◆ **INSTRUCTIONS TO FOLLOW**: Among the entries below, find the line with "<200ms | TBD | ⏳ |", then quote it and each following line up to and including the line with "MasterX Testing Team", and nothing else.

◆ **RECORD EXTRACTS**:
::::

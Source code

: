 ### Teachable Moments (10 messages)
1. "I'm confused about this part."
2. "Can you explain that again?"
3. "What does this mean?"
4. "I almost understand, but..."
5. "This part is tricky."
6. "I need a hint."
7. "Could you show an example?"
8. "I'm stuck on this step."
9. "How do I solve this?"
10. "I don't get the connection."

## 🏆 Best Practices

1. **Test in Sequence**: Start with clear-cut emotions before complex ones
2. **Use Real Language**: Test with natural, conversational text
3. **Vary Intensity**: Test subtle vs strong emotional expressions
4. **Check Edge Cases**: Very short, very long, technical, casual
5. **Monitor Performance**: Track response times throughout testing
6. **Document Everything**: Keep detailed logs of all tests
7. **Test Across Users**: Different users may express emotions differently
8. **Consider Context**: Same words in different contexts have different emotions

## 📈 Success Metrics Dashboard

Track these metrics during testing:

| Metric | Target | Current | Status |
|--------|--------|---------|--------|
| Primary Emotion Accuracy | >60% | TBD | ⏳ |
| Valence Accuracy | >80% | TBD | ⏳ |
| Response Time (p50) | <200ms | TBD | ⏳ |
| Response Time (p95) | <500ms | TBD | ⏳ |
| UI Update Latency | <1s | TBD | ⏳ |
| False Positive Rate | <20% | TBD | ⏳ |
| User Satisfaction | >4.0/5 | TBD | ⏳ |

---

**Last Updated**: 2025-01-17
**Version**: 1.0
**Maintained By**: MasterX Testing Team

::::

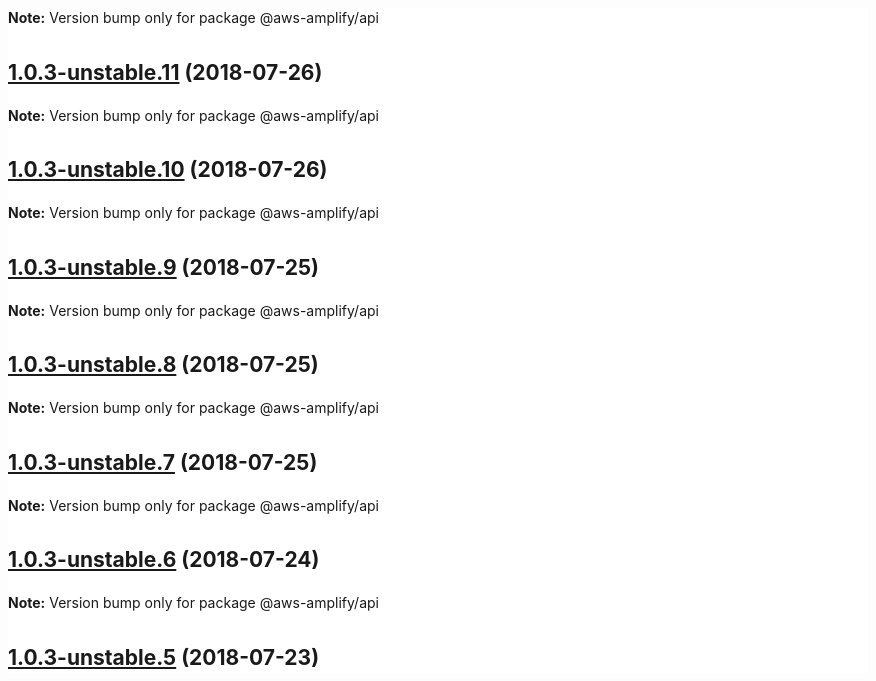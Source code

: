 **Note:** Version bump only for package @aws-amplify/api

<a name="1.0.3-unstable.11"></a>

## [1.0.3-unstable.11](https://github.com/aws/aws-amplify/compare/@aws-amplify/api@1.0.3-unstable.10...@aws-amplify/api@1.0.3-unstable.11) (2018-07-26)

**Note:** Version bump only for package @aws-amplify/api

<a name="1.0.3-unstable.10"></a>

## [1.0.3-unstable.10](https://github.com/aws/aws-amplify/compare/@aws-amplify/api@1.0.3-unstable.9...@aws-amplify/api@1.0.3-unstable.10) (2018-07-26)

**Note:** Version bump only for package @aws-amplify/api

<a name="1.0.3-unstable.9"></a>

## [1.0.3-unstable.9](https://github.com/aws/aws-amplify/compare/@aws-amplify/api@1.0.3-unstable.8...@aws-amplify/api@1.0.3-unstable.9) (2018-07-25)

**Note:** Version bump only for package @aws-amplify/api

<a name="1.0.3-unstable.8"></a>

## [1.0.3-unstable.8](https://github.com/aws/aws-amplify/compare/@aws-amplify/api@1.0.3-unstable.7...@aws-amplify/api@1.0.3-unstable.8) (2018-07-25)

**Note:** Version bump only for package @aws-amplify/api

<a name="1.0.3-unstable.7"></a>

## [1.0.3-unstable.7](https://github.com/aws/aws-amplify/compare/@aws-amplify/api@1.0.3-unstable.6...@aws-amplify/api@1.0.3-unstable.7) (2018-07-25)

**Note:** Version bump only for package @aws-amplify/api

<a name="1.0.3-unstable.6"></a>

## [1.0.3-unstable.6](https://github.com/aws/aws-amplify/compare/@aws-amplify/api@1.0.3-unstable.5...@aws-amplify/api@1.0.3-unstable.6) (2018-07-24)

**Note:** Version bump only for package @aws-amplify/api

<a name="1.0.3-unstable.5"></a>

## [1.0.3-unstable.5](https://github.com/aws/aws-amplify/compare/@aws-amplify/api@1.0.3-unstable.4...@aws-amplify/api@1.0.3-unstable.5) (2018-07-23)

::::

◆ **RESULT OF THIS TASK**:
| Response Time (p50) | <200ms | TBD | ⏳ |
| Response Time (p95) | <500ms | TBD | ⏳ |
| UI Update Latency | <1s | TBD | ⏳ |
| False Positive Rate | <20% | TBD | ⏳ |
| User Satisfaction | >4.0/5 | TBD | ⏳ |

---

**Last Updated**: 2025-01-17
**Version**: 1.0
**Maintained By**: MasterX Testing Team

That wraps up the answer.